▸ Task objective
Counting only lines that contain the string "gives", how many are there in the data? Say the number alone.
Data Start Marker
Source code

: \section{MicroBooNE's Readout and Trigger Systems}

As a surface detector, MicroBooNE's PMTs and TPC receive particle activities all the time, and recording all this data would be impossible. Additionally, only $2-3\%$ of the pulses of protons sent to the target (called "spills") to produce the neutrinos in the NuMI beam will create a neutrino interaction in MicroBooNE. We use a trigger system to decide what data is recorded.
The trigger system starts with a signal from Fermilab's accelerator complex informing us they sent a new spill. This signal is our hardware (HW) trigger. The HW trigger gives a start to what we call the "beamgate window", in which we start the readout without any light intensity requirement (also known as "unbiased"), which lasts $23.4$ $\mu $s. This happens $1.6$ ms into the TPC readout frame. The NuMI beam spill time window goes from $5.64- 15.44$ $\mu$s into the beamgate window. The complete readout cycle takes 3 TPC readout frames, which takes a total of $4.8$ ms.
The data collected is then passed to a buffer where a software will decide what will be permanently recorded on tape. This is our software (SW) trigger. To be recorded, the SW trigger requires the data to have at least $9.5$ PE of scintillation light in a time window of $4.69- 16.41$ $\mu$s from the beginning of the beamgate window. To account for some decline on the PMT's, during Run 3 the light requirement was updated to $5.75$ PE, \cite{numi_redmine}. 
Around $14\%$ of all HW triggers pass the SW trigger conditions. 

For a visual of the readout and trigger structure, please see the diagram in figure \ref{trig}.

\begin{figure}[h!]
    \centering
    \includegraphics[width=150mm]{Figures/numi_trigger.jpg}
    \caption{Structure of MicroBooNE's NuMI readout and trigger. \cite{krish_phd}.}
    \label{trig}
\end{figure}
Data End Marker
Data Start Marker
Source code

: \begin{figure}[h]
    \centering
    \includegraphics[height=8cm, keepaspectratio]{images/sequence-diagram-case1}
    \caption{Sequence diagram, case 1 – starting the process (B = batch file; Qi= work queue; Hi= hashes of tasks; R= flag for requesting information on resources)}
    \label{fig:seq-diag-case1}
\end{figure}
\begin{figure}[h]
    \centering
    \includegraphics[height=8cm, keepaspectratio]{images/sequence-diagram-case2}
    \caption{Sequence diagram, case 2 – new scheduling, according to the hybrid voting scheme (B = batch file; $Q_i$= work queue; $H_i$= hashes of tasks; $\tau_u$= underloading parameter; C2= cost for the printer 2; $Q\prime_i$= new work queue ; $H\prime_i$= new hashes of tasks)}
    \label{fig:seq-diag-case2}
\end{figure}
Data End Marker
Data Start Marker
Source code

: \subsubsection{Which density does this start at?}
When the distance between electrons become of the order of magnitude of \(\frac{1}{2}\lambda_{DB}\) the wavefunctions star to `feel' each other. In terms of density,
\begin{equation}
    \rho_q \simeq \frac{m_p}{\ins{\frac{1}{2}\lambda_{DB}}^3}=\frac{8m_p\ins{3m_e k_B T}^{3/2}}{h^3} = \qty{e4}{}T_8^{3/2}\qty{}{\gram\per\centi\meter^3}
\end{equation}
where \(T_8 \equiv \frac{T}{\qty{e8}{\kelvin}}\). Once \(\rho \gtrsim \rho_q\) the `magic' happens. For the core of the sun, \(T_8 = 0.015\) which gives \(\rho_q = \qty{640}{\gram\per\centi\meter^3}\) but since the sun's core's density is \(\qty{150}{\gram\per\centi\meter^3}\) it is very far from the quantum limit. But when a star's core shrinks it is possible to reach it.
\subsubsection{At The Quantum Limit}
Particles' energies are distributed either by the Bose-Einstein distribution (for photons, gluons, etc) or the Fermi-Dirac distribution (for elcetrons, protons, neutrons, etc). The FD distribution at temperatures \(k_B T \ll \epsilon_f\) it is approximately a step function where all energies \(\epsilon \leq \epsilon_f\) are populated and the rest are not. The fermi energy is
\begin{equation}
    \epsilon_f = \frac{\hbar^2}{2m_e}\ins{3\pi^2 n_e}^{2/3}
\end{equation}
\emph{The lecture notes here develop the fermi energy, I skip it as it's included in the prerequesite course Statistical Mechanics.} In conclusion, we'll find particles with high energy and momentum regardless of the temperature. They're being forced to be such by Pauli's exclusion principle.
Data End Marker
▸ Your solution
2